Who will win the World Series?
I’m not, by any means, a sports expert. I spend as close to 24 hours as I can every day thinking about/reading about/studying/watching baseball, but NO. I am NOT any kind of expert. I’m just a fan with a mild case of Nerditis and a couple of blogs. That no more makes me an expert than any other fan, or most other baseball writers. Joe Posnanski wrote a while ago about how silly it is that he has to pick NFL outcomes and scores every week. People think he’s got some kind of magical insight that average fans can’t have, an 8-ball of stats and scores that only sportswriters are able to see.
People make that assumption about me, too, though probably to a lesser extent. In one of my classes, we spend a while every week talking about current events, including sports stories. The teacher always - ALWAYS - calls on me, out of a class of around 50 kids, to detail the week’s sports stories. I’m a sports writer, she reasons, so I must know what’s up. And yeah, usually I do know what has happened in major sports; I’d be out of work in a hurry if I didn’t.

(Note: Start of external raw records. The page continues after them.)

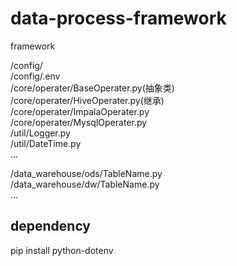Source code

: # data-process-framework
framework

/config/  
/config/.env    
/core/operater/BaseOperater.py(抽象类)  
/core/operater/HiveOperater.py(继承)  
/core/operater/ImpalaOperater.py  
/core/operater/MysqlOperater.py  
/util/Logger.py  
/util/DateTime.py  
...  
  
  
/data_warehouse/ods/TableName.py  
/data_warehouse/dw/TableName.py  
...  
  
## dependency
pip install python-dotenv
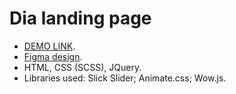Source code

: # Dia landing page
- [DEMO LINK](https://MaximZhuravlov.github.io/layout_dia/).
- [Figma design](https://www.figma.com/file/vhfzZ7SqWGkMGd5iCDdBCy/Dia-New?node-id=0%3A1).
- HTML, CSS (SCSS), JQuery.
- Libraries used: Slick Slider; Animate.css; Wow.js.
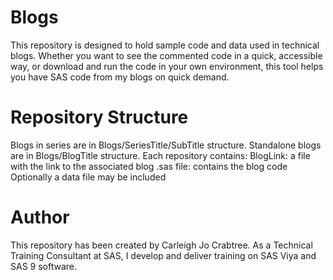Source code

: # Blogs

This repository is designed to hold sample code and data used in technical blogs. Whether you want to see the commented code in a quick, accessible way, or download and run the code in your own environment, this tool helps you have SAS code from my blogs on quick demand. 

# Repository Structure

Blogs in series are in Blogs/SeriesTitle/SubTitle structure. 
Standalone blogs are in Blogs/BlogTitle structure. 
Each repository contains:
    BlogLink: a file with the link to the associated blog
    .sas file: contains the blog code
    Optionally a data file may be included

# Author

This repository has been created by Carleigh Jo Crabtree.
As a Technical Training Consultant at SAS, I develop and deliver training on SAS Viya and SAS 9 software.
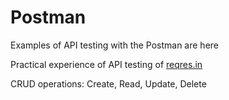 <h1> Postman </h1>

Examples of API testing with the Postman are here

Practical experience of API testing of [reqres.in](https://reqres.in/)

CRUD operations: Create, Read, Update, Delete
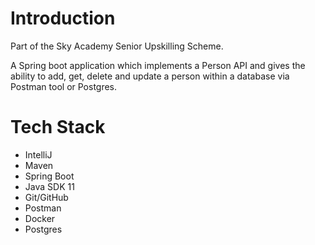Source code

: # Introduction

Part of the Sky Academy Senior Upskilling Scheme.

A Spring boot application which implements a Person API and gives the ability to add, get, delete and update a person within a database via Postman tool or Postgres.

# Tech Stack

* IntelliJ
* Maven
* Spring Boot
* Java SDK 11
* Git/GitHub
* Postman
* Docker
* Postgres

But please don’t come to me looking for future outcomes. Odds are good that I can’t predict with any greater accuracy over time than you, your mother, or her next-door neighbors who never watch TV. Reading extra Deadspin every day doesn’t make me better at knowing who’s going to win the World Series; I can’t counsel anyone on which team to bet on.

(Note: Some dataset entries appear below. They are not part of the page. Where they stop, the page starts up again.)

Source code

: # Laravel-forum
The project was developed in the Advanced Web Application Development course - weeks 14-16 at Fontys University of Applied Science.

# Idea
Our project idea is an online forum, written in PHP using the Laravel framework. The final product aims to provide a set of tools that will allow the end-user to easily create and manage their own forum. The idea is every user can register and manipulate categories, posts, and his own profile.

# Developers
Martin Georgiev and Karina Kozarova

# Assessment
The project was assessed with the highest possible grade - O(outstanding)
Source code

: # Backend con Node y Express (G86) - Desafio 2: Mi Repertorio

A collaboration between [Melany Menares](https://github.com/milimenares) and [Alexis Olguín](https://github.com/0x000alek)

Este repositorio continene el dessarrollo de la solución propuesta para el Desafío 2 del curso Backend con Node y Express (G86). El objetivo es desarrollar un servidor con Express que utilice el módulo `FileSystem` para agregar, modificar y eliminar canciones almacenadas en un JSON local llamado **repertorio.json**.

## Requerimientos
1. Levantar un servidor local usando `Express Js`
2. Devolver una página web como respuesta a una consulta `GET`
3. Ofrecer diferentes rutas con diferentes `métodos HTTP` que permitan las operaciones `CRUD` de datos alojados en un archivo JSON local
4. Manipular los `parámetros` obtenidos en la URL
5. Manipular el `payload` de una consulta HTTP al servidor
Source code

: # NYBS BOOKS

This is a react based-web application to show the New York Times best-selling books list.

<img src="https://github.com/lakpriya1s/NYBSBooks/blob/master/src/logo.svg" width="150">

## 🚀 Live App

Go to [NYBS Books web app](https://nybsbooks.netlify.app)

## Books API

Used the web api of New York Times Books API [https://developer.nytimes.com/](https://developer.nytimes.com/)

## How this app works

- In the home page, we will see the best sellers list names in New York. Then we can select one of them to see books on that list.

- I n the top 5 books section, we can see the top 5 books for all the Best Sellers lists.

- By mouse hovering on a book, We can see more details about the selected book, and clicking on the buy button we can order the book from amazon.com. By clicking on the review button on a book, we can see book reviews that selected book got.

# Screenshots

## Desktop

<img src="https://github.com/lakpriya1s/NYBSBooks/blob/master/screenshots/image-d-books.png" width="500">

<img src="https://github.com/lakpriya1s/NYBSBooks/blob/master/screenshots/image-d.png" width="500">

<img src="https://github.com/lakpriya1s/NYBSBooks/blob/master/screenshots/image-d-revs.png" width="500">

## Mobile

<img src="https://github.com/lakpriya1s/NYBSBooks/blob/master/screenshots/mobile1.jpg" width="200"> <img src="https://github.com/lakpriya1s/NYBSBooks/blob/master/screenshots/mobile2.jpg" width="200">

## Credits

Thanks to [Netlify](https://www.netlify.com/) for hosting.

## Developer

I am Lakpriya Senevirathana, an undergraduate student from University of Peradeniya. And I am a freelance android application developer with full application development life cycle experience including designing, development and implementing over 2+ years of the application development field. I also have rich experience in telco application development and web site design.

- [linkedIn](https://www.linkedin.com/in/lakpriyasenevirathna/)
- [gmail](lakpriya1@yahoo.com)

Buuuuuuut….I’m a polite girl. I would never say the things in the previous paragraph to someone’s face. People do ask me, in all sincerity, to share some special insights and “expert” predictions. I always politely deflect the question. “All I want is a 7-game series,” I tell them. “Philly winning tonight at Tampa was a good start.”
Bam. Question dodged. If I never make a cut-and-dried prediction, then by golly I can’t be wrong! Man, I think I should be a baseball “expert” on TV!!